FILE - In this June 25, 2012, file photo, Army Pfc. Bradley Manning is escorted out of a courthouse in Fort Meade, Md., after a pretrial hearing. Manning, the U.S. Army private charged with sending reams of government secrets to WikiLeaks, is expected to testify during a pretrial hearing starting Tuesday, Nov. 27, 2012, at Fort Meade. Manning is seeking dismissal of all charges. He claims his solitary confinement, sometimes with no clothing, was illegal punishment. (AP Photo/Patrick Semansky, File)
Monday, November 26, 2012 5:02 pm
GI's treatment focus of hearing in WikiLeaks case
By DAVID DISHNEAUAssociated Press
A United Nations investigator called the conditions cruel, inhuman and degrading, but stopped short of calling it torture.
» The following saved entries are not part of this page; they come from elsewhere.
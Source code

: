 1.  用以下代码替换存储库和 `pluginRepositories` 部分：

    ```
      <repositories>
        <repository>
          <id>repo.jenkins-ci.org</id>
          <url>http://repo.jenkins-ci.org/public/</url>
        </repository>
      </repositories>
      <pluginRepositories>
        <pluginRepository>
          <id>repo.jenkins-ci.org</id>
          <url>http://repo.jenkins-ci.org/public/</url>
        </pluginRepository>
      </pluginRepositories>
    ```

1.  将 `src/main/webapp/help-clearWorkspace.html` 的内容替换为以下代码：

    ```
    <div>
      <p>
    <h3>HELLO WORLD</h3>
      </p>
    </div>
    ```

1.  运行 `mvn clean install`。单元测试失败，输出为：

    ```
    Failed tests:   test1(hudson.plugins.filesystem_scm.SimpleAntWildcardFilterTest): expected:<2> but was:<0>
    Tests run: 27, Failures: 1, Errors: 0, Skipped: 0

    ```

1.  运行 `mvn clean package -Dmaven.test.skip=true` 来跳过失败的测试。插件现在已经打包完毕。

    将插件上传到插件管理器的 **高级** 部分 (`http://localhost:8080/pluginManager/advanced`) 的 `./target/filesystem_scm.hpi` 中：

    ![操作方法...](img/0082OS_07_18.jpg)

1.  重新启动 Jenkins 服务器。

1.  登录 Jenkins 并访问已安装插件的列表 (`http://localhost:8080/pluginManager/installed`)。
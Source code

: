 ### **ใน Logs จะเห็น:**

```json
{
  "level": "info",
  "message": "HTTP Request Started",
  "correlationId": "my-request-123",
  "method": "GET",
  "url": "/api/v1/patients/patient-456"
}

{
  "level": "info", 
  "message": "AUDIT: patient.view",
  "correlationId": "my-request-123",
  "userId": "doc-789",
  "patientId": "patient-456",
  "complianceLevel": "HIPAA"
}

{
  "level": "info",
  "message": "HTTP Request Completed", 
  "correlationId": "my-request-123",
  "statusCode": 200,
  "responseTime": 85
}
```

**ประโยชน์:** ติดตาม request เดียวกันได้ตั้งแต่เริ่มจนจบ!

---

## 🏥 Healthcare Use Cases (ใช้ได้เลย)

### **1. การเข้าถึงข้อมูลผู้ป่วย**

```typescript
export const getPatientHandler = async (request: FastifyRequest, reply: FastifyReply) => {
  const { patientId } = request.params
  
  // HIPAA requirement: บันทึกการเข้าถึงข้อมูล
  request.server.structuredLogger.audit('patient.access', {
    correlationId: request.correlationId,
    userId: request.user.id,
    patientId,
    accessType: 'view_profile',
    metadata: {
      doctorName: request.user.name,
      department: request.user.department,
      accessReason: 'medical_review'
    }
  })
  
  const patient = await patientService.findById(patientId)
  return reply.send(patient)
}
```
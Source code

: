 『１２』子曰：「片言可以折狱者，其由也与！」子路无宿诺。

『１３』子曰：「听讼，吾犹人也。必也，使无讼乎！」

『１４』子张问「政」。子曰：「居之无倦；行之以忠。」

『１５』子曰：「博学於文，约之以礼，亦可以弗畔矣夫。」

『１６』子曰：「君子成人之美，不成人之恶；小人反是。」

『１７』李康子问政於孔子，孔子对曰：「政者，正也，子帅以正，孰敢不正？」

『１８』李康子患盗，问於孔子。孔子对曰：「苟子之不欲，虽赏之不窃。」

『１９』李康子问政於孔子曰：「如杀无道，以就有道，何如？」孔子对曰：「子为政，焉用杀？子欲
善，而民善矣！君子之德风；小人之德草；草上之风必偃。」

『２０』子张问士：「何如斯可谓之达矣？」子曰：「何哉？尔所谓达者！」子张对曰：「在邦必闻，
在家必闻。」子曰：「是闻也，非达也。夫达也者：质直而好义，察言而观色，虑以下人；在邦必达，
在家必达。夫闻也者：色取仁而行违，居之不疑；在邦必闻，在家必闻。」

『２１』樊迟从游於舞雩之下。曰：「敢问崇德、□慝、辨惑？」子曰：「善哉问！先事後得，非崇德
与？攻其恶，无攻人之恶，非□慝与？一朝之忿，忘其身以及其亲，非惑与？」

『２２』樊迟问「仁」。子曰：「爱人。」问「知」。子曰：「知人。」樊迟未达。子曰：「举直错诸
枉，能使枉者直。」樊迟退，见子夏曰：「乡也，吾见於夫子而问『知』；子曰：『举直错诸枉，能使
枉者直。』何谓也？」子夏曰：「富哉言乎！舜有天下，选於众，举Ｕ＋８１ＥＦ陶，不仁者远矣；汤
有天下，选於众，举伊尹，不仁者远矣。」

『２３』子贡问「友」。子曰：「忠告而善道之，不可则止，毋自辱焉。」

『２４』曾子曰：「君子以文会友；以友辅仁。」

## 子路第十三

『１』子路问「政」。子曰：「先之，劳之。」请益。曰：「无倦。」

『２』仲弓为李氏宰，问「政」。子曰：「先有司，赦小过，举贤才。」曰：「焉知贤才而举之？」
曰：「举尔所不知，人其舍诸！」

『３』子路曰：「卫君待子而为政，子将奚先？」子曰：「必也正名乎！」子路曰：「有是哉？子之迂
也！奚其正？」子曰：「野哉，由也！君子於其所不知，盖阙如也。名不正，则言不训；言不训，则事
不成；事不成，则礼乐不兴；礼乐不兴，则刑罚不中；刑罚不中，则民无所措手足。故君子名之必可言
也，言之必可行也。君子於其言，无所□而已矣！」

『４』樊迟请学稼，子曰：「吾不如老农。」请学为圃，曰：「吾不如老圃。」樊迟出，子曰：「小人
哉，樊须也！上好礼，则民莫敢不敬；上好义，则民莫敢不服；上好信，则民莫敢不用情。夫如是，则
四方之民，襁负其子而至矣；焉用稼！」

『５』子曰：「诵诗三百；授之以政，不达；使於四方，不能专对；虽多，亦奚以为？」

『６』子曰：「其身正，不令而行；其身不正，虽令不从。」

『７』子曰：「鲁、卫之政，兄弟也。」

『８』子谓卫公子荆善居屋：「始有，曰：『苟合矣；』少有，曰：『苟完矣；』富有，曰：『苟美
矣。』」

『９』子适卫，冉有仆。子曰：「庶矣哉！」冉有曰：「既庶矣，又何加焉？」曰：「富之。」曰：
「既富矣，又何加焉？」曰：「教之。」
Pfc. Bradley Manning is expected to testify about his treatment during a pretrial hearing Tuesday at Fort Meade. The young intelligence analyst has not spoken publicly about his nearly nine months at the Marine Corps brig in Quantico, Va., but he has complained in writing about being confined alone in a 6-by-8-foot cell for at least 23 hours a day. For several days in January 2011, all his clothes were taken from him each night until he was issued a suicide-prevention smock.
The hearing is scheduled to run through Sunday.
Manning is accused of sending hundreds of thousands of classified Iraq and Afghanistan war logs and more than 250,000 diplomatic cables to the secret-spilling website WikiLeaks while he was working as an intelligence analyst in Baghdad in 2009 and 2010.
The 24-year-old native of Crescent, Okla., allegedly told a confidant-turned-informant in an online chat in 2010 that he leaked the information, saying: "I want people to see the truth."
The Defense Department has said Manning's treatment at Quantico was proper, given his classification as a maximum-security detainee who posed a risk of injury to himself or others. He was kept at the Marine Corps brig from July 2010 to April 2011, eight months before it was shuttered. He was moved to Fort Leavenworth, Kan., where he was re-evaluated and given a medium-security classification. Army Undersecretary Joseph Westphal said Fort Leavenworth provided an environment "more conducive for a longer detention."
Publicity about Manning's treatment helped bring worldwide attention to his case. In March, UN Special Rapporteur on Torture Juan E. Mendez presented a report to the UN's Human Rights Council, criticizing the U.S. government for refusing his repeated requests for a private visit with Manning.
Although they never spoke, "I am persuaded that Pfc. Manning was subjected to cruel, inhuman and degrading treatment" in violation of the UN Convention Against Torture, Mendez wrote in a Nov. 15 email to The Associated Press.
Mendez said he doesn't know if Manning's treatment amounted to torture, as Manning supporters claim.
Military judges can dismiss all charges if pretrial punishment is particularly egregious, but that rarely happens. The usual remedy is credit at sentencing for time served, said Lisa M. Windsor, a retired Army colonel and former Army judge advocate now in private practice in Washington.
"I think the likelihood of him getting any charges dropped is extremely remote," she said.
In a 2000 case, a military judge denied a motion to dismiss charges against Air Force airman Adrian Fulton, who was forced to perform a strip tease in front of guards and other prisoners, forced to participate in the abuse of other prisoners and threatened with rape and sodomy. Fulton also had to give his pregnant fiancee's telephone number to a guard who said he planned to have sex with the woman and tell her the airman had become a homosexual, according to court documents. Instead of dismissing the charges, the judge gave the airman 3-for-1 credit for 105 days.
If the military judge refuses to dismiss Manning's case, defense attorney David Coombs has requested 10-for-1 credit for 258 days of time served. That would knock a little more than seven years off Manning's sentence if he is convicted. He faces the possibility of life imprisonment if convicted of the most serious charge, aiding the enemy, and 162 years on the 21 other counts. His trial is set to begin Feb. 4.
Jeff Paterson, a leader of the Bradley Manning Support Network, said the credit would be meaningless if Manning gets a lengthy sentence.
"If that credit is meaningless, then that signals that you can actually torture any personnel or detainee without any actual consequences," Paterson said.
Manning has offered to take responsibility for the leak by pleading guilty to reduced charges. The military judge hasn't yet ruled on the offer and prosecutors have not said whether they would still pursue the charges against him.